**GOAL OF THE EXERCISE**. Leaving out the pictures, output each record exactly as it stands.
-- -- --
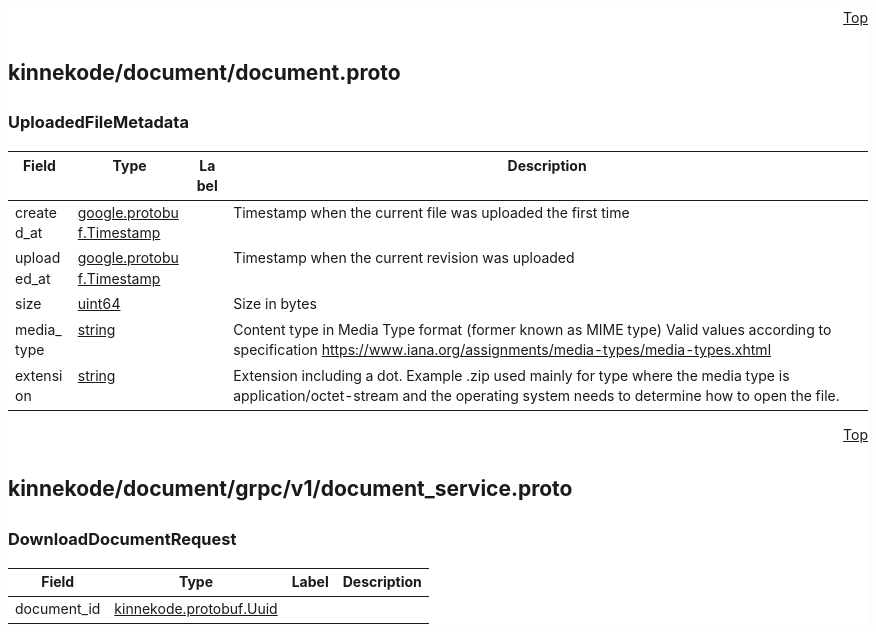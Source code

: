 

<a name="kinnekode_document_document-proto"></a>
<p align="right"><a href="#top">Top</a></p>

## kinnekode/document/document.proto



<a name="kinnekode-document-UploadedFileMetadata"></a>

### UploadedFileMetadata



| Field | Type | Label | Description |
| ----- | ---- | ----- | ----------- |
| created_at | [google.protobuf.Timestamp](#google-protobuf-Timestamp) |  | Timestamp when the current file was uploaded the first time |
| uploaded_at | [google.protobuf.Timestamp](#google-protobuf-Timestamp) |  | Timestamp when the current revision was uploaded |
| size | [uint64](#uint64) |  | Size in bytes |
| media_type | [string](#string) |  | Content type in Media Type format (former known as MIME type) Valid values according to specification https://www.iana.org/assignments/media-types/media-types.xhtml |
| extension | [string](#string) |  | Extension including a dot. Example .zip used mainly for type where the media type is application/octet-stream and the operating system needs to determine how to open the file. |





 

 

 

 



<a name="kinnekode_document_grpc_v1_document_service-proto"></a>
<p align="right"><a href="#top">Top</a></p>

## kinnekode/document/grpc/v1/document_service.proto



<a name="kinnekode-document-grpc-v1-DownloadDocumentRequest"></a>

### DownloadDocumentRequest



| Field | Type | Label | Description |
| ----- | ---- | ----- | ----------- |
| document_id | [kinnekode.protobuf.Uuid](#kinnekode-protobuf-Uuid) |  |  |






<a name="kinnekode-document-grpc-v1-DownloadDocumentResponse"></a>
-- -- --
**ANSWER BOX**.
Source code

: 

<a name="kinnekode_document_document-proto"></a>
<p align="right"><a href="#top">Top</a></p>

## kinnekode/document/document.proto



<a name="kinnekode-document-UploadedFileMetadata"></a>

### UploadedFileMetadata



| Field | Type | Label | Description |
| ----- | ---- | ----- | ----------- |
| created_at | [google.protobuf.Timestamp](#google-protobuf-Timestamp) |  | Timestamp when the current file was uploaded the first time |
| uploaded_at | [google.protobuf.Timestamp](#google-protobuf-Timestamp) |  | Timestamp when the current revision was uploaded |
| size | [uint64](#uint64) |  | Size in bytes |
| media_type | [string](#string) |  | Content type in Media Type format (former known as MIME type) Valid values according to specification https://www.iana.org/assignments/media-types/media-types.xhtml |
| extension | [string](#string) |  | Extension including a dot. Example .zip used mainly for type where the media type is application/octet-stream and the operating system needs to determine how to open the file. |





 

 

 

 



<a name="kinnekode_document_grpc_v1_document_service-proto"></a>
<p align="right"><a href="#top">Top</a></p>

## kinnekode/document/grpc/v1/document_service.proto



<a name="kinnekode-document-grpc-v1-DownloadDocumentRequest"></a>

### DownloadDocumentRequest



| Field | Type | Label | Description |
| ----- | ---- | ----- | ----------- |
| document_id | [kinnekode.protobuf.Uuid](#kinnekode-protobuf-Uuid) |  |  |






<a name="kinnekode-document-grpc-v1-DownloadDocumentResponse"></a>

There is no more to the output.